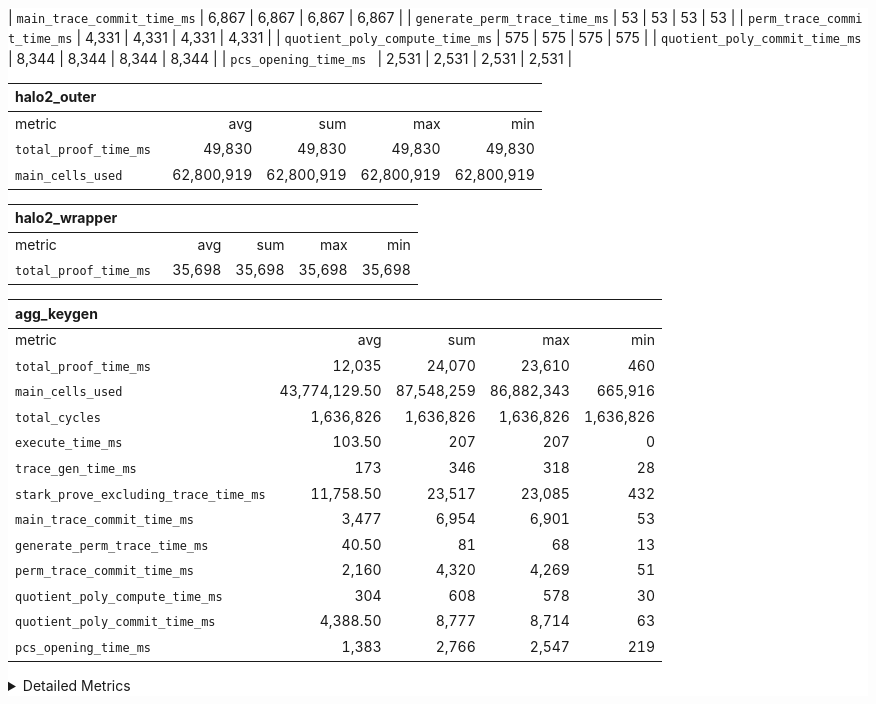 | `main_trace_commit_time_ms` |  6,867 |  6,867 |  6,867 |  6,867 |
| `generate_perm_trace_time_ms` |  53 |  53 |  53 |  53 |
| `perm_trace_commit_time_ms` |  4,331 |  4,331 |  4,331 |  4,331 |
| `quotient_poly_compute_time_ms` |  575 |  575 |  575 |  575 |
| `quotient_poly_commit_time_ms` |  8,344 |  8,344 |  8,344 |  8,344 |
| `pcs_opening_time_ms ` |  2,531 |  2,531 |  2,531 |  2,531 |

| halo2_outer |||||
|:---|---:|---:|---:|---:|
|metric|avg|sum|max|min|
| `total_proof_time_ms ` |  49,830 |  49,830 |  49,830 |  49,830 |
| `main_cells_used     ` |  62,800,919 |  62,800,919 |  62,800,919 |  62,800,919 |

| halo2_wrapper |||||
|:---|---:|---:|---:|---:|
|metric|avg|sum|max|min|
| `total_proof_time_ms ` |  35,698 |  35,698 |  35,698 |  35,698 |

| agg_keygen |||||
|:---|---:|---:|---:|---:|
|metric|avg|sum|max|min|
| `total_proof_time_ms ` |  12,035 |  24,070 |  23,610 |  460 |
| `main_cells_used     ` |  43,774,129.50 |  87,548,259 |  86,882,343 |  665,916 |
| `total_cycles        ` |  1,636,826 |  1,636,826 |  1,636,826 |  1,636,826 |
| `execute_time_ms     ` |  103.50 |  207 |  207 |  0 |
| `trace_gen_time_ms   ` |  173 |  346 |  318 |  28 |
| `stark_prove_excluding_trace_time_ms` |  11,758.50 |  23,517 |  23,085 |  432 |
| `main_trace_commit_time_ms` |  3,477 |  6,954 |  6,901 |  53 |
| `generate_perm_trace_time_ms` |  40.50 |  81 |  68 |  13 |
| `perm_trace_commit_time_ms` |  2,160 |  4,320 |  4,269 |  51 |
| `quotient_poly_compute_time_ms` |  304 |  608 |  578 |  30 |
| `quotient_poly_commit_time_ms` |  4,388.50 |  8,777 |  8,714 |  63 |
| `pcs_opening_time_ms ` |  1,383 |  2,766 |  2,547 |  219 |



<details>
<summary>Detailed Metrics</summary>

Aim of the task:
Output everything in the material exactly. Pictures stay out of it.

Response:
 | `main_trace_commit_time_ms` |  6,867 |  6,867 |  6,867 |  6,867 |
| `generate_perm_trace_time_ms` |  53 |  53 |  53 |  53 |
| `perm_trace_commit_time_ms` |  4,331 |  4,331 |  4,331 |  4,331 |
| `quotient_poly_compute_time_ms` |  575 |  575 |  575 |  575 |
| `quotient_poly_commit_time_ms` |  8,344 |  8,344 |  8,344 |  8,344 |
| `pcs_opening_time_ms ` |  2,531 |  2,531 |  2,531 |  2,531 |

| halo2_outer |||||
|:---|---:|---:|---:|---:|
|metric|avg|sum|max|min|
| `total_proof_time_ms ` |  49,830 |  49,830 |  49,830 |  49,830 |
| `main_cells_used     ` |  62,800,919 |  62,800,919 |  62,800,919 |  62,800,919 |

| halo2_wrapper |||||
|:---|---:|---:|---:|---:|
|metric|avg|sum|max|min|
| `total_proof_time_ms ` |  35,698 |  35,698 |  35,698 |  35,698 |

| agg_keygen |||||
|:---|---:|---:|---:|---:|
|metric|avg|sum|max|min|
| `total_proof_time_ms ` |  12,035 |  24,070 |  23,610 |  460 |
| `main_cells_used     ` |  43,774,129.50 |  87,548,259 |  86,882,343 |  665,916 |
| `total_cycles        ` |  1,636,826 |  1,636,826 |  1,636,826 |  1,636,826 |
| `execute_time_ms     ` |  103.50 |  207 |  207 |  0 |
| `trace_gen_time_ms   ` |  173 |  346 |  318 |  28 |
| `stark_prove_excluding_trace_time_ms` |  11,758.50 |  23,517 |  23,085 |  432 |
| `main_trace_commit_time_ms` |  3,477 |  6,954 |  6,901 |  53 |
| `generate_perm_trace_time_ms` |  40.50 |  81 |  68 |  13 |
| `perm_trace_commit_time_ms` |  2,160 |  4,320 |  4,269 |  51 |
| `quotient_poly_compute_time_ms` |  304 |  608 |  578 |  30 |
| `quotient_poly_commit_time_ms` |  4,388.50 |  8,777 |  8,714 |  63 |
| `pcs_opening_time_ms ` |  1,383 |  2,766 |  2,547 |  219 |



<details>
<summary>Detailed Metrics</summary>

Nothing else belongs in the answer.